The last two years have been quite interesting for the Studio Japan. A staple in the roster of Sony’s first party developers, the studio has delivered some the most interesting titles on the PlayStation market with entries like Gravity Rush, Tokyo Jungle, Soul Sacrifice, Puppeteer, and–their most recent title–Rain.
While Rain feels completely unique, it is almost impossible not to draw comparisons to other successful titles like Resident Evil 3: Nemesis, The Unfinished Swan, and Ico. Rain does not directly steal from any of these titles, but you can definitely feel their influence at work in the level design and concept. Stealing from beloved classics is not such a bad thing, especially when it is executed as well as it is in Rain. The strongest aspect the game is its concept, the emotional and surreal story of a boy who chases a girl, passes through a door, and becomes invisible. Rain revolves around its established fundamentals in a way that feels cohesive in its gameplay, narrative, and visual components.
The tone of Rain is what sets the stage for this 3-4 hour adventure. Since the gameplay revolves around an invisible boy being able to see himself in the rain, the weather is constantly gloomy, dark, and–of course–raining. Studio Japan shows some finesse with this, giving us a child to control instead of an adult. Adults would never stand in the rain; they would be too worried about getting wet and sick, but children love the rain and don’t mind getting wet.
As you work your way through the winding stages, the little boy protagonist finally meets up with the girl whom he followed into a world where he became invisible. This silent relationship is the crux of Rain’s storytelling and is filled with ups and downs, which is need break from the constant gloomy and dark atmosphere. The child-like wonderment and the faithfulness created by naivete is what gives Rain its charm and makes your time spent in the world thoroughly enjoyable.
While the game is tonally strong and thematically impressive, it is riddled with plenty of troubles. The biggest problem is that for a game that would fall into the category of puzzle/platformer, the platforming is quite awful. Latency issues and terrible perspective will make you roll eyes more than once as your character plummets to his doom thanks to bad angeles and sticky controls. The game makes up for these shortcomings with forgiving checkpoints and easy level design. It isn’t the most sophisticated solution, but it does keep the pace moving along and prevents you from getting stuck.
While the platforming aspects of the game are cumbersome, the stealth gameplay in which the player must hide from spector-esque monsters under awnings or anything that shelters them from the rain is quite good. There is a natural tension of hiding in plain sight and there are plenty of nerveracking moments as you stand inches from a beast, holding still to not betray your position. Sneaking your way through multiple beasts or avoiding the Unknown, who seems to be the master of all your enemies, really shows off strong design and is changed up often enough to avoid becoming dull.

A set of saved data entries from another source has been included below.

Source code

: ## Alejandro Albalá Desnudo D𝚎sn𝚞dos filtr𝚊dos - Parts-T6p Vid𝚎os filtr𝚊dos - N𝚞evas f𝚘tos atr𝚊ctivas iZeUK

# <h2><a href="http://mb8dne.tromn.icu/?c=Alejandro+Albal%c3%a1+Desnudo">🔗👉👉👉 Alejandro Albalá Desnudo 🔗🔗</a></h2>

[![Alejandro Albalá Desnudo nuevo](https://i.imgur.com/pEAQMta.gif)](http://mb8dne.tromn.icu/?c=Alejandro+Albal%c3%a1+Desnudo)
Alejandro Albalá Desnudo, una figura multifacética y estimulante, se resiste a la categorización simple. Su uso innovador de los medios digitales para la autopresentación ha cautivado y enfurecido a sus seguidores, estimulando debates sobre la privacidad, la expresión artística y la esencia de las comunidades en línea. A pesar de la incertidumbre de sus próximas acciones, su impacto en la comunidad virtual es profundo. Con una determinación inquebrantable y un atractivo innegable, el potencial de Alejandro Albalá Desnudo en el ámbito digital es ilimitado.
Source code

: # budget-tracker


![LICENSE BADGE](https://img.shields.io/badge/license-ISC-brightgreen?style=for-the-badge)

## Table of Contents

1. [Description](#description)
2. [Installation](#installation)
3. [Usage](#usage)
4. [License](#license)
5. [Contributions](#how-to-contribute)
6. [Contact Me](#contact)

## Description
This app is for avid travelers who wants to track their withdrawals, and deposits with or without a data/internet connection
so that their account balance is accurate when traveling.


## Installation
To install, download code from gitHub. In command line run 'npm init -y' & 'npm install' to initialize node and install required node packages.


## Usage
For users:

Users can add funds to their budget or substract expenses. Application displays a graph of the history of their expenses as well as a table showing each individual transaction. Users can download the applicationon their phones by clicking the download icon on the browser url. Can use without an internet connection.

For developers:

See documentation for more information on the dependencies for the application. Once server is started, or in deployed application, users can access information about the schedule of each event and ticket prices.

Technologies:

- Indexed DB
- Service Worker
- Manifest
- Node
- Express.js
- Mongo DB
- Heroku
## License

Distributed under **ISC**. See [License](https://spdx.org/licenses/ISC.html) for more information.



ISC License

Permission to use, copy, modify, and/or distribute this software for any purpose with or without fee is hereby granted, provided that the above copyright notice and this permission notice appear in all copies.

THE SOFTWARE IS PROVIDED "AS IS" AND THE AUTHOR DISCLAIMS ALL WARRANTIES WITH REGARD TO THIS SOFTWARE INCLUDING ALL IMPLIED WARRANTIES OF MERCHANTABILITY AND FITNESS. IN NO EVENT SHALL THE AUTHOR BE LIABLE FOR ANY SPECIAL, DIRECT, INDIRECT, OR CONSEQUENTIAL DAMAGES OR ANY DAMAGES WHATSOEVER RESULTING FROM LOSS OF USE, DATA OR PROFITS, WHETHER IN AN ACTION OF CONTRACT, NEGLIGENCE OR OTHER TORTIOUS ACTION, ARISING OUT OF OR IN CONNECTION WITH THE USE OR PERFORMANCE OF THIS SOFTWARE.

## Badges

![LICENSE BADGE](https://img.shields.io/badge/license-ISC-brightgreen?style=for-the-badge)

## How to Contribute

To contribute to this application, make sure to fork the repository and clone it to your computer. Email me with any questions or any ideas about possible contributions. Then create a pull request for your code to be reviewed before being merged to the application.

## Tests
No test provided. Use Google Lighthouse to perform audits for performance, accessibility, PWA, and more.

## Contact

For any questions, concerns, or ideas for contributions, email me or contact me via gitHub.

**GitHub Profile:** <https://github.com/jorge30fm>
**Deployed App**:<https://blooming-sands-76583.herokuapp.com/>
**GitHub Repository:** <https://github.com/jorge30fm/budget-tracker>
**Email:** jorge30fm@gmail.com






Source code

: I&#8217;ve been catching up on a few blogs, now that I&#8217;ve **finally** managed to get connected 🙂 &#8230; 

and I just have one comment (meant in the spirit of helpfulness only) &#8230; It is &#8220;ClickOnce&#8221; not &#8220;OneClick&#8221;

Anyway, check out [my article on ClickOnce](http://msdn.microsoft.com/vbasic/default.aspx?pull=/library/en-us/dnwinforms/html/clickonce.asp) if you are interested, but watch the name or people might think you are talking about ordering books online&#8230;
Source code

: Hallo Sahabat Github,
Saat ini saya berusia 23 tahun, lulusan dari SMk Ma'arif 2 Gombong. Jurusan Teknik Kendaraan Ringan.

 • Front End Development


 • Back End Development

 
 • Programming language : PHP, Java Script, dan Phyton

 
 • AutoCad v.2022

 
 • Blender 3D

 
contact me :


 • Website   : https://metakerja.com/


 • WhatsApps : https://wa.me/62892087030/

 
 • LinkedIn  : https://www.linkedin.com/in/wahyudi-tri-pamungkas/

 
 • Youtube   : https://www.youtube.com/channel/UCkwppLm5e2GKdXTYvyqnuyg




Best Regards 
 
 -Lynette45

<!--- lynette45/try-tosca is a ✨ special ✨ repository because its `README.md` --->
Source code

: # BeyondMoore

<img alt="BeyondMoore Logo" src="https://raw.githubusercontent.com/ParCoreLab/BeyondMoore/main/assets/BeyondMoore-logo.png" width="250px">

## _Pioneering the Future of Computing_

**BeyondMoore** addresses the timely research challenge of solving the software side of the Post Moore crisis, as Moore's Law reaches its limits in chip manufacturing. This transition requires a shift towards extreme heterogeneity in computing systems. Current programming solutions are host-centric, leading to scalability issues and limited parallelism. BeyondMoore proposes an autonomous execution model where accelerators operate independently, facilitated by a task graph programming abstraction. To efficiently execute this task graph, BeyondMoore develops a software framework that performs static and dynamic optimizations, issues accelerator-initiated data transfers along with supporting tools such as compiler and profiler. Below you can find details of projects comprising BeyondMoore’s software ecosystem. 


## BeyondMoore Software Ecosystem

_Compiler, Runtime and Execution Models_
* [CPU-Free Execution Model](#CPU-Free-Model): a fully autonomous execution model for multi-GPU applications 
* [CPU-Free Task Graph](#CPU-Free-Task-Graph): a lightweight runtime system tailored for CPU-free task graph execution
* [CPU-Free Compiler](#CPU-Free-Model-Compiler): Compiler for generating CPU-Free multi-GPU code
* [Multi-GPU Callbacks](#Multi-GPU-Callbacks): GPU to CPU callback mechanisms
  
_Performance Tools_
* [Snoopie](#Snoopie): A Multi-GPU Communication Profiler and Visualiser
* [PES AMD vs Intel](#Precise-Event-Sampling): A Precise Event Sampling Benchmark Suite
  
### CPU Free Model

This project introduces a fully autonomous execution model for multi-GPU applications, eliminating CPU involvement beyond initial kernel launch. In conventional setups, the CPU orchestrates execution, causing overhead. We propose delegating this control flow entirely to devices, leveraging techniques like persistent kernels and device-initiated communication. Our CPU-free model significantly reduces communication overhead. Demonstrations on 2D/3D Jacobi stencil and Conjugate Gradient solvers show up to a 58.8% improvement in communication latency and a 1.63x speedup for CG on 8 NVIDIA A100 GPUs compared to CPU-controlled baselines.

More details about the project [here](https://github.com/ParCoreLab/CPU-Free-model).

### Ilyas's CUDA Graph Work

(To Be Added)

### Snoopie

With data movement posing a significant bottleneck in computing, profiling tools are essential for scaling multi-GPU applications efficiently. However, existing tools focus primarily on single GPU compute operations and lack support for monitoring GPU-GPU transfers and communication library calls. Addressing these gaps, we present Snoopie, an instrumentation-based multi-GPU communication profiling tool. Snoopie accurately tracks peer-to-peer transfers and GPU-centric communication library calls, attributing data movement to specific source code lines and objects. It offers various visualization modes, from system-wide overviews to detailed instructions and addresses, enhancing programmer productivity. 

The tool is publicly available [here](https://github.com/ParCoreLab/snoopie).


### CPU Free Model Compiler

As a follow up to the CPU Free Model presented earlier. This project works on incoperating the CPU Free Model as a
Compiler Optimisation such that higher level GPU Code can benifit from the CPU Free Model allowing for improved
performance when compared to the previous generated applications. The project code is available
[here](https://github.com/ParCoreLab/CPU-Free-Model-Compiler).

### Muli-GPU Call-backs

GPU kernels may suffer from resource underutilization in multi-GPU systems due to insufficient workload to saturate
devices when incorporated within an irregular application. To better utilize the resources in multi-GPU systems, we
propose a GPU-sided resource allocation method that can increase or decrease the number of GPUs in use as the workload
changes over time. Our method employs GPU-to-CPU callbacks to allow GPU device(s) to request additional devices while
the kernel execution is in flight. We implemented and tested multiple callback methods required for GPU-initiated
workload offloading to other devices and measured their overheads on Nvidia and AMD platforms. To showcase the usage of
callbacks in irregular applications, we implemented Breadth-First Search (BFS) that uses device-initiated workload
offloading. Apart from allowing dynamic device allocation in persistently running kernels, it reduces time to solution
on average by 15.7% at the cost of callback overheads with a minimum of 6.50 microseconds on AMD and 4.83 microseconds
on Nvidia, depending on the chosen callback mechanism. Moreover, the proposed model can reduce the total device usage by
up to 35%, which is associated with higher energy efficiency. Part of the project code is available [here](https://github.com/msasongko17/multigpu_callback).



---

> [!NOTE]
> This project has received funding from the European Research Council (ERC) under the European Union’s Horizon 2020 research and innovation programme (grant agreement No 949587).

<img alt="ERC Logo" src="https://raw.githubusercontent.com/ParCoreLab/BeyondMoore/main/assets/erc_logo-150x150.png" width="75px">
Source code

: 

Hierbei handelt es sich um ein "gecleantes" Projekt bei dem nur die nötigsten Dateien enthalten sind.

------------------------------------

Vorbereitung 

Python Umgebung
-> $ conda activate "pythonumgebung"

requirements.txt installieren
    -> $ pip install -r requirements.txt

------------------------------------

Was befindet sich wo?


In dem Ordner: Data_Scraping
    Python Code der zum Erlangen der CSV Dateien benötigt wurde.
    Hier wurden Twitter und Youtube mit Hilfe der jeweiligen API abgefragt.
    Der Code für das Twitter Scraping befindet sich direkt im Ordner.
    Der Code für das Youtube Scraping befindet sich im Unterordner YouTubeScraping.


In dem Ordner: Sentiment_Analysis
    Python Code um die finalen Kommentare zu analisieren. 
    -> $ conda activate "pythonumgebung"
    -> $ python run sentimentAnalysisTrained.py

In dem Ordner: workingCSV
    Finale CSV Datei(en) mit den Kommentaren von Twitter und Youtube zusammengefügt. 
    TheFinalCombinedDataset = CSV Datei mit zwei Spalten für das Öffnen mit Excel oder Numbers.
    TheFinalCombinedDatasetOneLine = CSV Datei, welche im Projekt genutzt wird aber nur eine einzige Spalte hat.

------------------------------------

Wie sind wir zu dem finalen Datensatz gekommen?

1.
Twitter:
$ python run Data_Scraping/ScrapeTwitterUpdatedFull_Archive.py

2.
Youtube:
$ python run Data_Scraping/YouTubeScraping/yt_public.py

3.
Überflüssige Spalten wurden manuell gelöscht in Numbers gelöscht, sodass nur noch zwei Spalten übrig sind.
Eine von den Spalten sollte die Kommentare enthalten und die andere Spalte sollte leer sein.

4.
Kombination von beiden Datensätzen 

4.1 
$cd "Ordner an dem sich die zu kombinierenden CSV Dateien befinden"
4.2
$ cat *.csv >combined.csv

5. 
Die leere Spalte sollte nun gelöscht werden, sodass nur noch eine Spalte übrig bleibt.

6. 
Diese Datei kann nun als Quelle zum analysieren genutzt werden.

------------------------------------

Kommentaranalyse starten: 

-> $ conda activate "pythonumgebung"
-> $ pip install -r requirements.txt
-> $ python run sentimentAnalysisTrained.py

The level design not only stands out while hiding and sneaking past the game’s chilling monsters, it is well crafted througout the game. Each level is set in a location that alters the world in some way, taking the mechanics you have mastered and spinning them to keep you on your toes. From a church to a circus, each location is haunting, intriguing, and challenging in its own fashion. Rain uses its immobile camera to frame your objective and makes your destination easy to locate, this calls back to older PlayStation titles. While the camera angles mess with the platforming, they often do a great job of directing you through the maze-like levels to your end goal.
As stated before, Rain is gloomy and drab. It’s art style carries through on these visual themes with strong conviction and threatens to become overbearing at points. Each scene is washed out, murkily blending greys and blacks in a mash of dreariness. To avoid becoming too heavy-handed Rain sprinkles lights throughout the game in natural and subtle places. Studio Japan has a history of fantastic aesthetic and Rain is no exception. The narrative begins and ends with gorgeous water color story panels that feel right at home in the game, offering a beautiful storytelling device that does not distract from the games tone.
As short as Rain is, it feels a little bit long. While the stealth aspects of the game is toyed with and changed level-to-level, the platforming and puzzle solving remains the same throughout. The playtime borders on being too long to be completed in one sitting, but it feels like the kind of game that should be one cohesive experience, much like Journey or Brothers: A Tale of Two Sons. It is nice that Studio Japan did not try to bloat the game into a full price title, but it still is in danger of becoming uninteresting at the three-quarter mark. Luckily, the game keeps finding its feet with a strong central relationship and has enough mystery to keep you engaged. Rain never really ties itself together as well as you might hope, but the journey along the way is interesting.
Rain feels almost like the antithesis to the cookie-cutter, objective based video game that floods the market every year. However, while it does many things right, the game feels like it has a share of flaws that make it difficult to recommend at face value. Few games can nail their tone and concept as well as Rain did, the game has an idea and executes it with admirable ferocity and dedication, but when you get into the meat of the game it starts to become a pedestrian effort. For those who love high-concept, emotion driven games meant to be enjoyed in a handful of hours Rain is right up your alley, everyone else is likely to be a little disappointed.